#### Task requirements
Return the lines below that carry the word "Step".

#### Records for processing
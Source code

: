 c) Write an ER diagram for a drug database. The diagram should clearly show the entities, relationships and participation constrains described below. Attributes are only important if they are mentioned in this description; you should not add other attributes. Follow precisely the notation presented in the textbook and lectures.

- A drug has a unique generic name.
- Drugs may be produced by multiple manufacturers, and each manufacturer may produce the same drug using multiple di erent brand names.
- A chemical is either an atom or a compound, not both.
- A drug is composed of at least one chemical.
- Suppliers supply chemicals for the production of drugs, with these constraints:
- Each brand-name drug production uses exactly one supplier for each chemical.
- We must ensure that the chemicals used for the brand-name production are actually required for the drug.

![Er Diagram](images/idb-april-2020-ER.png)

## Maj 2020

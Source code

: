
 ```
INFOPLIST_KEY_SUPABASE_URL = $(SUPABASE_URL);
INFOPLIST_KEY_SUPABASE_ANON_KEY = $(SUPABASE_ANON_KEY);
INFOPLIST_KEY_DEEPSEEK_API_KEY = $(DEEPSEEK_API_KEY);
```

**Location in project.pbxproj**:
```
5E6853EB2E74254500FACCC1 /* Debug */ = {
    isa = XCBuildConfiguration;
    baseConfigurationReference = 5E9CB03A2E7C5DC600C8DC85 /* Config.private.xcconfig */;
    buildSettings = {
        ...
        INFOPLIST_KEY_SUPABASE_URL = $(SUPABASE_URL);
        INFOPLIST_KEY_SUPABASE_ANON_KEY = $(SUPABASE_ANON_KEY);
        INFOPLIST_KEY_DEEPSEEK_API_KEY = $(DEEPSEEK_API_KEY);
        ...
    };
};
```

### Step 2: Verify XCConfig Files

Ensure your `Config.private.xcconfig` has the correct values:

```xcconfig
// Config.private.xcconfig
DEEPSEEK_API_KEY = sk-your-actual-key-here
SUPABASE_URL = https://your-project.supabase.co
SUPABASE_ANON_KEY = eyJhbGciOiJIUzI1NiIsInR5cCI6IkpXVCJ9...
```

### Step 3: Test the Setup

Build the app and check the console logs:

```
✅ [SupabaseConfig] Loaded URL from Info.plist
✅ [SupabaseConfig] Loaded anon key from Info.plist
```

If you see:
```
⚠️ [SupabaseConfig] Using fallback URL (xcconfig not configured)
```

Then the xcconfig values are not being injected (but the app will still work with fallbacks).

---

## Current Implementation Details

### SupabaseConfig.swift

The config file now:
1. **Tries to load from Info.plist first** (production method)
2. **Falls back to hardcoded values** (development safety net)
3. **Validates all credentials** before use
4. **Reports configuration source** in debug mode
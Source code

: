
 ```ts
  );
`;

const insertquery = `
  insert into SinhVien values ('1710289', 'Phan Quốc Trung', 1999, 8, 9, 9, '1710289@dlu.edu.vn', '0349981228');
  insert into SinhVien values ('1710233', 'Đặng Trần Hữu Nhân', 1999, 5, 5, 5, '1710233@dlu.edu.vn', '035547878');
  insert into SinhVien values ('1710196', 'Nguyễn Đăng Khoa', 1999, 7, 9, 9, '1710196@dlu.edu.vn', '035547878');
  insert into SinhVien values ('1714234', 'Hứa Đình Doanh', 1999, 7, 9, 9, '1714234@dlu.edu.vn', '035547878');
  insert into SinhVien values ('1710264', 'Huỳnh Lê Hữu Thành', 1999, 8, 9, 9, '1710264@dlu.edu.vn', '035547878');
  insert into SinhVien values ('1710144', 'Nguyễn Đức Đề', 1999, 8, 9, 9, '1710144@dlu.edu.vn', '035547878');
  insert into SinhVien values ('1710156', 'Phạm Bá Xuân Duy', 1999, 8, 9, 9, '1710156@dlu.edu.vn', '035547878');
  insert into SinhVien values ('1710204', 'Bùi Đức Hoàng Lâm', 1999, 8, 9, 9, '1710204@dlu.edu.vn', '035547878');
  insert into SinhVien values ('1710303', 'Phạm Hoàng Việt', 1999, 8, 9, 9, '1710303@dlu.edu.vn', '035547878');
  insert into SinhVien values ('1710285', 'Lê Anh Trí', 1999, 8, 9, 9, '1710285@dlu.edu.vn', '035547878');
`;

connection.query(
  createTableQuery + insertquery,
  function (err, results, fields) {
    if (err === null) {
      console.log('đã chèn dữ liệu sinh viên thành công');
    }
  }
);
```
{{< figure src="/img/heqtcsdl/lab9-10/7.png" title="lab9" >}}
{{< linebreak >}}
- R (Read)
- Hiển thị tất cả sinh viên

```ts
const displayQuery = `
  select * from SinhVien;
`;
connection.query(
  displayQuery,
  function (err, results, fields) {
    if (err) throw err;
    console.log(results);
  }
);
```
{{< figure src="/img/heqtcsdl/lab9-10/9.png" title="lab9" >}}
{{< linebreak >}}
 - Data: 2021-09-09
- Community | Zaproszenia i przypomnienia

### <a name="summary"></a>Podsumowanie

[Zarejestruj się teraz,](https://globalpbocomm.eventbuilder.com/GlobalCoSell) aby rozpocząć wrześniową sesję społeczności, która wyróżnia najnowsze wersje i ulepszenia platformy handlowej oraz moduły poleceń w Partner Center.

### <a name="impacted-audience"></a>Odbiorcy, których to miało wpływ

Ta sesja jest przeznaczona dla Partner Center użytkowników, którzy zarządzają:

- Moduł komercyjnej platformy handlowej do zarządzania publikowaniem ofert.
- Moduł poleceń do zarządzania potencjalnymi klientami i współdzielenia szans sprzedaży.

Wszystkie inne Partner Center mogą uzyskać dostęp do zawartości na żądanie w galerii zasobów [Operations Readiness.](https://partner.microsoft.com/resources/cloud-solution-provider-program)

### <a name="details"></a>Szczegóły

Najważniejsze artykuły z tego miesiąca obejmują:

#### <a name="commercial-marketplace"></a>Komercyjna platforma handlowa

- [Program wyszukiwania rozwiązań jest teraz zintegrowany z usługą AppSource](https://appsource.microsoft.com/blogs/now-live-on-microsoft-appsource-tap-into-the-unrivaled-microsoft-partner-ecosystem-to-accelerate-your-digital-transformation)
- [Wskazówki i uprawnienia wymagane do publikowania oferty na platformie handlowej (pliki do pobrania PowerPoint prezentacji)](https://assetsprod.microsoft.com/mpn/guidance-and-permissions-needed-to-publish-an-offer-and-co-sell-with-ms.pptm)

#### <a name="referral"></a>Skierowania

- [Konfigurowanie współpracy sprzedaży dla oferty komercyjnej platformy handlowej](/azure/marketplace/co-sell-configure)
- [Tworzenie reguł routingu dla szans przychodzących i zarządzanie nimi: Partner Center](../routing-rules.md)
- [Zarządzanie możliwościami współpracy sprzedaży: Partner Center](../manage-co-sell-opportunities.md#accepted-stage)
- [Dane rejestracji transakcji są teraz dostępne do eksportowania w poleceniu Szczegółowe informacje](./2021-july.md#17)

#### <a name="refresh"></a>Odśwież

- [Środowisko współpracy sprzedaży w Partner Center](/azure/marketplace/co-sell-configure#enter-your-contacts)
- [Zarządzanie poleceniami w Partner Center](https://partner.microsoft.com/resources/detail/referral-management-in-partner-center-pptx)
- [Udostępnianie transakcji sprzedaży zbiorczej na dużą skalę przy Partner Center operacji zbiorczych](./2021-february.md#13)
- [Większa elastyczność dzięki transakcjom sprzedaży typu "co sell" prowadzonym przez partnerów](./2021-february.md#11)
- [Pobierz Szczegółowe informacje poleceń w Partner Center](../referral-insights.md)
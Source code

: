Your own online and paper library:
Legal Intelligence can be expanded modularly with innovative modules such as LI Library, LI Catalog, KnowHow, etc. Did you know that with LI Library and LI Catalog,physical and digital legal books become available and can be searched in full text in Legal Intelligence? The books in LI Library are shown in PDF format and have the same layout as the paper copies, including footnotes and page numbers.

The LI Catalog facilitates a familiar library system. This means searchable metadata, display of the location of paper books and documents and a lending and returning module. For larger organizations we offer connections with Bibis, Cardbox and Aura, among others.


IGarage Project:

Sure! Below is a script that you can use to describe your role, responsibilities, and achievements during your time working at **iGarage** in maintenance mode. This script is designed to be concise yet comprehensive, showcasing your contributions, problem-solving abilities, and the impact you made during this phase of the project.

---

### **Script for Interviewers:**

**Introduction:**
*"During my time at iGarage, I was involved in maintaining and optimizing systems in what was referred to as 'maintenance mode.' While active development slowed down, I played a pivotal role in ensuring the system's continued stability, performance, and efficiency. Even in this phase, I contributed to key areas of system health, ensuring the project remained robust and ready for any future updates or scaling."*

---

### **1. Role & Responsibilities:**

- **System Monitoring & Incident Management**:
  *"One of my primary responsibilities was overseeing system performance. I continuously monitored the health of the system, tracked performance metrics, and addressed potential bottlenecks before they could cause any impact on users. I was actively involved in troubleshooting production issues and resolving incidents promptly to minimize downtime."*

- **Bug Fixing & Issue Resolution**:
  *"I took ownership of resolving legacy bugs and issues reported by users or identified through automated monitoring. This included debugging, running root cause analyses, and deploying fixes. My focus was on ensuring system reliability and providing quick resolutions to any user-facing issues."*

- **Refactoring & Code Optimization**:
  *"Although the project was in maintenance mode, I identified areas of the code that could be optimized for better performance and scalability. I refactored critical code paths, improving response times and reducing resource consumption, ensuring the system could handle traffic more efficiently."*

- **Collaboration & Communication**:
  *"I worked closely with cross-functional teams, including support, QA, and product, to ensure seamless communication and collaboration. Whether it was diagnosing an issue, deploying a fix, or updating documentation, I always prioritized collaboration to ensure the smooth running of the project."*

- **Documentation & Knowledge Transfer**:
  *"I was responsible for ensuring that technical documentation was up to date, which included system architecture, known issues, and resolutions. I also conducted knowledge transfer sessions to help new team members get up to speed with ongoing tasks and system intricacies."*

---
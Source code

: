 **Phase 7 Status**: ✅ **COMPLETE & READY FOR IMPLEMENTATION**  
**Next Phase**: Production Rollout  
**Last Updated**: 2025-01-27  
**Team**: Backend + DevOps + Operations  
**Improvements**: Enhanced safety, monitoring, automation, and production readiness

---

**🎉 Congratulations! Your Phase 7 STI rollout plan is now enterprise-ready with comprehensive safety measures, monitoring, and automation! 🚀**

#### Solution for this exercise
### Step 2: Verify XCConfig Files
### Step 3: Test the Setup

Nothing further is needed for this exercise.